Gönderdiğiniz hediye harcadığınız paraya değdi mi?

Yarın yılbaşı ve aynı zamanda bayram. “Yardımlaşma ruhu”nu yücelten ve yükselten bu iki özel tarihin bir başka ortak özelliği ise “hediye ekonomisi”nin devreye girmesi ve insanların, şirketlerin, kurumların birbirlerine, sevdiklerine, yakınlarına, dostlarına, müşterilerine hediyeler vermesi. Geçtiğimiz 2-3 ay boyunca şirketlerin neredeyse tamamı yılbaşı hediyelerini seçmek, onları satın almak ve göndermek için uğraştılar, bunun için hatırı sayılır bütçeler harcadılar. Peki bu kadar uğraşının ve harcanan bu kadar paranın gerçekten karşılığı alınabiliyor mu? Bu sonunun yanıtı ne yazık ki büyük ölçüde olumsuz. Çünkü bu promosyon ve hediye yağmuru sonucunda şirketlerin pek azı harcadıkları paranın karşılığında istedikleri sonucu alabiliyorlar.

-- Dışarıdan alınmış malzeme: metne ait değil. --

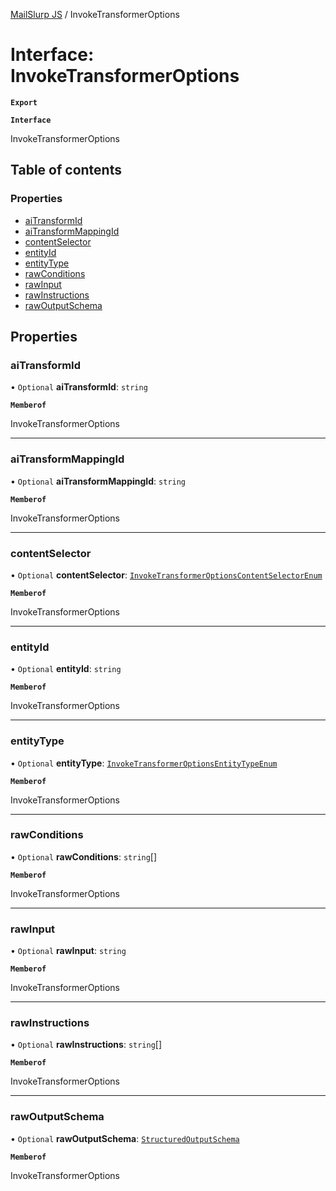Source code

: [MailSlurp JS](../README.md) / InvokeTransformerOptions

# Interface: InvokeTransformerOptions

**`Export`**

**`Interface`**

InvokeTransformerOptions

## Table of contents

### Properties

- [aiTransformId](InvokeTransformerOptions.md#aitransformid)
- [aiTransformMappingId](InvokeTransformerOptions.md#aitransformmappingid)
- [contentSelector](InvokeTransformerOptions.md#contentselector)
- [entityId](InvokeTransformerOptions.md#entityid)
- [entityType](InvokeTransformerOptions.md#entitytype)
- [rawConditions](InvokeTransformerOptions.md#rawconditions)
- [rawInput](InvokeTransformerOptions.md#rawinput)
- [rawInstructions](InvokeTransformerOptions.md#rawinstructions)
- [rawOutputSchema](InvokeTransformerOptions.md#rawoutputschema)

## Properties

### aiTransformId

• `Optional` **aiTransformId**: `string`

**`Memberof`**

InvokeTransformerOptions

___

### aiTransformMappingId

• `Optional` **aiTransformMappingId**: `string`

**`Memberof`**

InvokeTransformerOptions

___

### contentSelector

• `Optional` **contentSelector**: [`InvokeTransformerOptionsContentSelectorEnum`](../enums/InvokeTransformerOptionsContentSelectorEnum.md)

**`Memberof`**

InvokeTransformerOptions

___

### entityId

• `Optional` **entityId**: `string`

**`Memberof`**

InvokeTransformerOptions

___

### entityType

• `Optional` **entityType**: [`InvokeTransformerOptionsEntityTypeEnum`](../enums/InvokeTransformerOptionsEntityTypeEnum.md)

**`Memberof`**

InvokeTransformerOptions

___

### rawConditions

• `Optional` **rawConditions**: `string`[]

**`Memberof`**

InvokeTransformerOptions

___

### rawInput

• `Optional` **rawInput**: `string`

**`Memberof`**

InvokeTransformerOptions

___

### rawInstructions

• `Optional` **rawInstructions**: `string`[]

**`Memberof`**

InvokeTransformerOptions

___

### rawOutputSchema

• `Optional` **rawOutputSchema**: [`StructuredOutputSchema`](StructuredOutputSchema.md)

**`Memberof`**

InvokeTransformerOptions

9 Kasım’da İstanbul Çırağan’da düzenlenen Lovemarks Konferansı’nda Saatchi & Saatchi’nin dünya CEO’su Kevin Roberts dışında Post İmaj Devri, Markaların İnovasyon Manifestosu gibi kitapların yazarı ve Türkiye’de Media Cat Dergisi’ndeki yazılarıyla tanıdığımız John Grant “Hediye” başlıklı bir sunum yapmıştı. Sunumuna “Eğer birinizin markanızı sevmesini istiyorsanız ona hediye verin” diye başlayan Grant, Fransız Sosyolog ve Antropolog Marcel Mauss’un 1924 yılında yayınladığı “Hediye” adlı makalesinden alıntı yaparak ekonominin mal ekonomisi ve hediye ekonomisi olarak ikiye ayrılabileceğini anlatmıştı.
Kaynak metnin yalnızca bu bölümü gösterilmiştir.